Higher education is still education. Your post is like saying that because a college expects a math major to demonstrate skilled used of calculus before they let him/her delve into more abstract and innovative areas of math, the college is dogmatic. Hardly. The student is expected to demonstrate a core grasp of the curriculum of their major...including the "why's". But demonstrating a grasp of material does not equate to being forced to agree with it once the class is finished.
This is why the critiques of critical thinking related to colleges and higher education often demonstrate a problem with understanding education, not a problem with the colleges or with critical thinking.
I'll go anecdotal for a moment. In law school, we're expected to learn certain cases. Specifically, to understand why those cases were decided the way that they were decided. On the exams, we're expected to be able to coherently explain the reasoning that the judges of the time applied to those cases and how it fits within the larger jurisprudence of US law. But we're not expected to agree with the reasoning. We're allowed to disagree with a ruling while holding on the knowledge that it is the law of the land and will control what happens in the real world...whether we agree or not.

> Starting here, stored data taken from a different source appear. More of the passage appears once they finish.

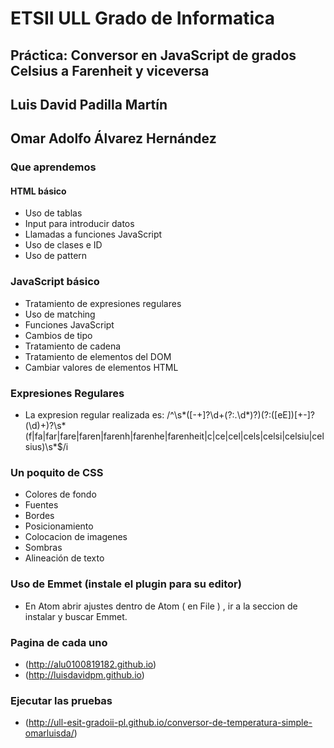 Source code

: # ETSII ULL Grado de Informatica

## Práctica: Conversor en JavaScript de grados Celsius a Farenheit y viceversa

## Luis David Padilla Martín

## Omar Adolfo Álvarez Hernández

### Que aprendemos

#### HTML básico

  * Uso de tablas
  * Input para introducir datos
  * Llamadas a funciones JavaScript
  * Uso de clases e ID
  * Uso de pattern

### JavaScript básico

  * Tratamiento de expresiones regulares
  * Uso de matching
  * Funciones JavaScript
  * Cambios de tipo
  * Tratamiento de cadena
  * Tratamiento de elementos del DOM
  * Cambiar valores de elementos HTML

### Expresiones Regulares

  * La expresion regular realizada es: /^\s*([-+]?\d+(?:\.\d*)?)(?:([eE])[+-]?(\d)+)?\s*(f|fa|far|fare|faren|farenh|farenhe|farenheit|c|ce|cel|cels|celsi|celsiu|celsius)\s*$/i

### Un poquito de CSS

  * Colores de fondo
  * Fuentes
  * Bordes
  * Posicionamiento
  * Colocacion de imagenes
  * Sombras
  * Alineación de texto

### Uso de Emmet (instale el plugin para su editor)

  * En Atom abrir ajustes dentro de Atom ( en File ) , ir a la seccion de instalar y buscar Emmet.

### Pagina de cada uno

  * (http://alu0100819182.github.io)
  * (http://luisdavidpm.github.io)

### Ejecutar las pruebas

  * (http://ull-esit-gradoii-pl.github.io/conversor-de-temperatura-simple-omarluisda/)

To make the law school analogy: What too many people are saying is that if you don't agree with the ruling or you question it, the law school shouldn't teach it to you or expect you to understand why it exists. That teaching any case with a controversial outcome is dogma. And that expecting students to apply the reasoning of those cases is "indoctrination". Those people don't understand education or critical thinking.

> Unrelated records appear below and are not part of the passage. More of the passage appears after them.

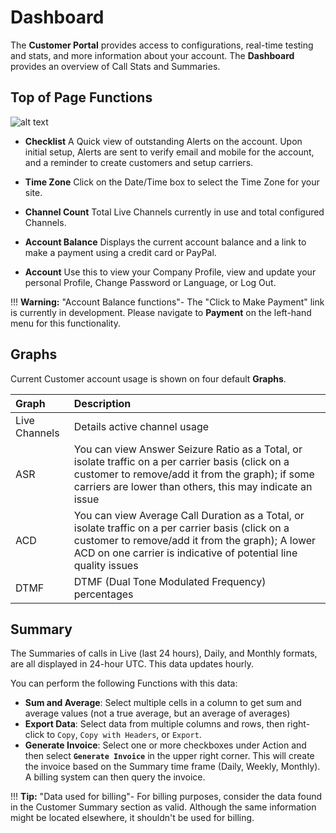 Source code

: # Dashboard
The **Customer Portal** provides access to configurations, real-time testing and stats, and more information about your account. The **Dashboard** provides an overview of Call Stats and Summaries.

## Top of Page Functions
![alt text][cp-dash]

+ **Checklist** A Quick view of outstanding Alerts on the account. Upon initial setup, Alerts are sent to verify email and mobile for the account, and a reminder to create customers and setup carriers. 

+ **Time Zone** Click on the Date/Time box to select the Time Zone for your site. 

+ **Channel Count** Total Live Channels currently in use and total configured Channels.

+ **Account Balance** Displays the current account balance and a link to make a payment using a credit card or PayPal. 

+ **Account** Use this to view your Company Profile, view and update your personal Profile, Change Password or Language, or Log Out.


!!! **Warning:** "Account Balance functions"-
    The "Click to Make Payment" link is currently in development. Please navigate to **Payment** on the left-hand menu for this functionality. 


## Graphs
Current Customer account usage is shown on four default **Graphs**.

|Graph|Description |
|:------------|:-------------------------------------------------|
|Live Channels |Details active channel usage|
|ASR |You can view Answer Seizure Ratio as a Total, or isolate traffic on a per carrier basis (click on a customer to remove/add it from the graph); if some carriers are lower than others, this may indicate an issue|
|ACD|You can view Average Call Duration as a Total, or isolate traffic on a per carrier basis (click on a customer to remove/add it from the graph); A lower ACD on one carrier is indicative of potential line quality issues|
|DTMF |DTMF (Dual Tone Modulated Frequency) percentages|

## Summary 
The Summaries of calls in Live (last 24 hours), Daily, and Monthly formats, are all displayed in 24-hour UTC. This data updates hourly. 

You can perform the following Functions with this data:

+ **Sum and Average**: Select multiple cells in a column to get sum and average values (not a true average, but an average of averages)
+ **Export Data**: Select data from multiple columns and rows, then right-click to `Copy`, `Copy with Headers`, or `Export`.
+ **Generate Invoice**: Select one or more checkboxes under Action and then select **`Generate Invoice`** in the upper right corner. This will create the invoice based on the Summary time frame (Daily, Weekly, Monthly). A billing system can then query the invoice. 

!!! **Tip:** "Data used for billing"-
     For billing purposes, consider the data found in the Customer Summary section as valid. Although the same information might be located elsewhere, it shouldn't be used for billing.

[cp-dash]: /customer-portal/img/cp-dash.png "Top of Page"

As they say "You must first understand the rules before you can learn how to break them." College education teaches the "rules", for lack of a better term. Students learn the "rules". But the students are free to abandon those rules once they leave the classroom. Once they've demonstrated, via exams, papers, etc. that they understood the rules that they are questioning. Learning the how and why behind the rules is the foundation for learning how to critically think about those rules and thus draw a conclusion, after the course is finished, on whether or not one supports them.
People want to skip the education part and just straight to the disagreement part. That's not teaching critical thinking. People should understand the process of training people to think critically about something, as opposed to simply disagreeing with it.